(Data)
——————————

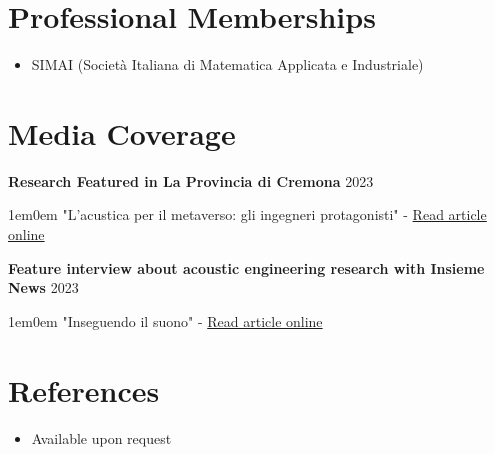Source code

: \documentclass[11pt,a4paper]{article}
\newcommand{\cvdetail}[1]{%
  \begin{adjustwidth}{1em}{0em}
    #1
  \end{adjustwidth}%
  \vspace{0.5em}%
}
\newcommand{\cvsubitem}[2]{%
  \vspace{0.3em}%
  \noindent\textbf{#1} \hfill #2%
  \vspace{0.2em}%
}
\begin{document}
\section{Professional Memberships}

\begin{itemize}
  \item SIMAI (Società Italiana di Matematica Applicata e Industriale)
\end{itemize}

\section{Media Coverage}

\cvsubitem{Research Featured in La Provincia di Cremona}{2023}
\cvdetail{"L'acustica per il metaverso: gli ingegneri protagonisti" - \href{https://www.laprovinciacr.it/news/cronaca/418996/lacustica-per-il-metaverso-gli-ingegneri-protagonisti.html}{Read article online}}
\cvsubitem{Feature interview about acoustic engineering research with Insieme News}{2023}
\cvdetail{"Inseguendo il suono" - \href{https://www.insiemenews.it/2023/10/23/inseguendo-il-suono/}{Read article online}}

\section{References}

\begin{itemize}
  \item Available upon request
\end{itemize}
\end{document}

——————————

(What this task involves) Return every line of the entries above that the string "vspace" appears in.

(Result below)
  \vspace{0.5em}%
  \vspace{0.3em}%
  \vspace{0.2em}%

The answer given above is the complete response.